## Task to complete
Quote the material below exactly as written, from the first line to the line that holds "[[Emerick]] sends a", endpoints included.
(Available records Opens)
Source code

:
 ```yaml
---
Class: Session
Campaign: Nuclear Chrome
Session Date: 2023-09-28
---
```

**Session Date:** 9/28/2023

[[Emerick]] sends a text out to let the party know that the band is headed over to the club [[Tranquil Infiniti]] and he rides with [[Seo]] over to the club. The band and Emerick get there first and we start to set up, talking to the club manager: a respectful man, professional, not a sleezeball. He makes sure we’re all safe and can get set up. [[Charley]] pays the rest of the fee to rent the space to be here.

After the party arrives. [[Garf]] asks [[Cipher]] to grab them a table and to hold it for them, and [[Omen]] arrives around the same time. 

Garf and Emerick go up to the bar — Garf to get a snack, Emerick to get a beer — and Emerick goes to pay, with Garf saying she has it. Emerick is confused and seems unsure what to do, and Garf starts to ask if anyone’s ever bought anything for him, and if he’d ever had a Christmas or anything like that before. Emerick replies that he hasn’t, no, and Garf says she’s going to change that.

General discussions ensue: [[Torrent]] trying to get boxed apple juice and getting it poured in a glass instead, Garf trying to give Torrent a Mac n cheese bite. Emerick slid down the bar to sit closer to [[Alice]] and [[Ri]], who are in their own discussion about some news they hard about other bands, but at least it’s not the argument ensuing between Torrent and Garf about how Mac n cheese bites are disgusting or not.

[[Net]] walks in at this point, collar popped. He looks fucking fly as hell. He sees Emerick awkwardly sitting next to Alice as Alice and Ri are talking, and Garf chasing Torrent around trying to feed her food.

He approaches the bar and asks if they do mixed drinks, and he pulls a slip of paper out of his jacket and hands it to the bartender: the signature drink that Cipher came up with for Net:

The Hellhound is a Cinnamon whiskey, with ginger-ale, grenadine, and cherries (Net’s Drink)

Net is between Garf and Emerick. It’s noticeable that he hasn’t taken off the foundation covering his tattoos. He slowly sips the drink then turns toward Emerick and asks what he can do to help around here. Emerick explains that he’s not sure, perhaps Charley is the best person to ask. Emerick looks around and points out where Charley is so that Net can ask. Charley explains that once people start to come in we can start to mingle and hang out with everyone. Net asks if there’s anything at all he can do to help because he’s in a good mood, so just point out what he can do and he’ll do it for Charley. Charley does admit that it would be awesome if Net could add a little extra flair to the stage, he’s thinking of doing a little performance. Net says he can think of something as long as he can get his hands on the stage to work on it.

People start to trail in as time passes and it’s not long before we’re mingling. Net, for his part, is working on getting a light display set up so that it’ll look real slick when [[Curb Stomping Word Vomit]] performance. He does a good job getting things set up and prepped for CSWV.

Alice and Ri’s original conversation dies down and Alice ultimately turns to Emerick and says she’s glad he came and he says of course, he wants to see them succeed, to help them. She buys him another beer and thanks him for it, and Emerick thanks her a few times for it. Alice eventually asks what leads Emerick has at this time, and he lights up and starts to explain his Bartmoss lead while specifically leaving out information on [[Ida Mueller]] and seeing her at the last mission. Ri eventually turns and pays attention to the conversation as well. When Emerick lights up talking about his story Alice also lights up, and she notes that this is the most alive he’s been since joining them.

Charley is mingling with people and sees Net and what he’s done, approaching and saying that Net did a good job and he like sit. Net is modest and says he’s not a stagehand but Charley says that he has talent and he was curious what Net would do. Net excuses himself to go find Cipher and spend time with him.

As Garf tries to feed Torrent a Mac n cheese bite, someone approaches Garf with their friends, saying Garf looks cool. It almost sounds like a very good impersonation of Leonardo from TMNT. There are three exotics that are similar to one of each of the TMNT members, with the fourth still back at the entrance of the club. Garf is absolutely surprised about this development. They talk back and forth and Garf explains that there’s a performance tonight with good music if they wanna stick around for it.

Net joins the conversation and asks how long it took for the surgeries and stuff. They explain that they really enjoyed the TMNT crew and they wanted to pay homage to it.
(Available records Closes)
## Completed task
Source code

:
 ```yaml
---
Class: Session
Campaign: Nuclear Chrome
Session Date: 2023-09-28
---
```

**Session Date:** 9/28/2023

[[Emerick]] sends a text out to let the party know that the band is headed over to the club [[Tranquil Infiniti]] and he rides with [[Seo]] over to the club. The band and Emerick get there first and we start to set up, talking to the club manager: a respectful man, professional, not a sleezeball. He makes sure we’re all safe and can get set up. [[Charley]] pays the rest of the fee to rent the space to be here.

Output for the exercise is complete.